Selon les derniers bilans, les fusillades de Kaboul ont fait 17 morts et 62 blessés, dont deux enfants et de nombreuses femmes. L'explosion d'une bombe à l'entrée de la mosquée de Balkh a tué au moins 14 personnes et en a blessé 28, selon les autorités locales.

L'organisation État islamique (EI) a revendiqué sur les réseaux sociaux les attaques à dans l'ouest de Kaboul, où réside la minorité chiite hazara.

L'attaque de Balkh n'a pas été revendiquée.

Devant les grilles closes de la mosquée de Karte Sakhi, mercredi matin à Kaboul, un homme qui a perdu son père dans la première fusillade s'accrochait en pleurant aux grilles closes.

«Tout le monde hurlait de terreur, quelques hommes ont réussi à s'enfuir mais je n'ai pas vu une seule femme capable de sortir de là», a confié Sayed Solaiman, enroulé dans un foulard vert, la couleur de l'islam.

Le porte-parole du Conseil de sécurité nationale à la Maison-Blanche, Ned Price, a qualifié ces attaques de «lâches», estimant qu'elles «visaient clairement à attiser les tensions entre groupes religieux».

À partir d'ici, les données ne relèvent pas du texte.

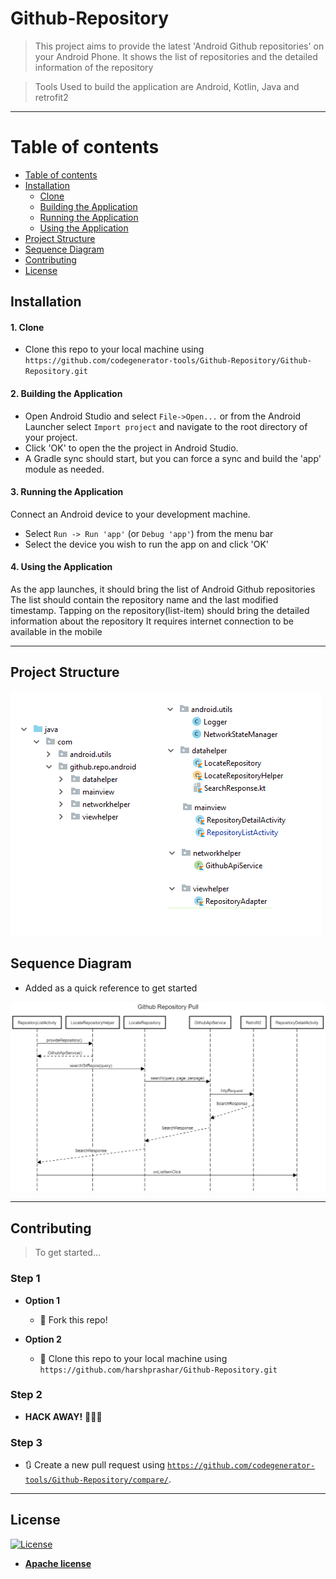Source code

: # Github-Repository

> This project aims to provide the latest 'Android Github repositories' on your Android Phone. It shows the list of repositories and the detailed information of the repository

> Tools Used to build the application are Android, Kotlin, Java and retrofit2

---

<a name="table-of-contents"></a>

Table of contents 
=================

<!--ts-->
   * [Table of contents](#table-of-contents)
   * [Installation](#installation)
      * [Clone](#clone)
      * [Building the Application](#building)
      * [Running the Application](#running-the-application)
      * [Using the Application](#using-the-application)
   * [Project Structure](#project-structure)
   * [Sequence Diagram](#sequence-diagram)
   * [Contributing](#contributing)
   * [License](#license)
<!--te-->

<a name="installation"></a>

## Installation 

<a name="clone"></a>

#### 1. Clone 

- Clone this repo to your local machine using `https://github.com/codegenerator-tools/Github-Repository/Github-Repository.git`

<a name="building"></a>

#### 2. Building the Application 

* Open Android Studio and select `File->Open...` or from the Android Launcher select `Import project` and navigate to the root directory of your project.
* Click 'OK' to open the the project in Android Studio.
* A Gradle sync should start, but you can force a sync and build the 'app' module as needed.

<a name="running-the-application"></a>

#### 3. Running the Application 

Connect an Android device to your development machine.

* Select `Run -> Run 'app'` (or `Debug 'app'`) from the menu bar
* Select the device you wish to run the app on and click 'OK'

<a name="using-the-application"></a>

#### 4. Using the Application 

As the app launches, it should bring the list of Android Github repositories
The list should contain the repository name and the last modified timestamp.
Tapping on the repository(list-item) should bring the detailed information about the repository
It requires internet connection to be available in the mobile

---

<a name="project-structure"></a>

## Project Structure 

![alt text](https://github.com/codegenerator-tools/Github-Repository/blob/master/Project%20Structure.png)

<a name="sequence-diagram"></a>

## Sequence Diagram 

- Added as a quick reference to get started

![alt text](https://github.com/codegenerator-tools/Github-Repository/blob/master/Github%20Repository%20Pull.png)

---

<a name="contributing"></a>

## Contributing

> To get started...

### Step 1

- **Option 1**
    - 🍴 Fork this repo!

- **Option 2**
    - 👯 Clone this repo to your local machine using `https://github.com/harshprashar/Github-Repository.git`

### Step 2

- **HACK AWAY!** 🔨🔨🔨

### Step 3

- 🔃 Create a new pull request using <a href="https://github.com/codegenerator-tools/Github-Repository/compare/" target="_blank">`https://github.com/codegenerator-tools/Github-Repository/compare/`</a>.

---

<a name="license"></a>

## License 

[![License](https://img.shields.io/badge/License-Apache%202.0-blue.svg)](https://opensource.org/licenses/Apache-2.0)

- **[Apache license](http://www.apache.org/licenses/LICENSE-2.0)**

Selon le porte-parole du ministère de l'Intérieur Sediq Sediqqi, c'est «un assaillant déguisé en militaire qui a ouvert le feu» sur les pèlerins lors de la première attaque mardi soir. «Au même moment un second homme pénétrait dans une mosquée proche, à Karte Char, prenant des otages».

Dans les deux cas, les agresseurs ont été tués par les forces spéciales et les otages libérés, a-t-il précisé.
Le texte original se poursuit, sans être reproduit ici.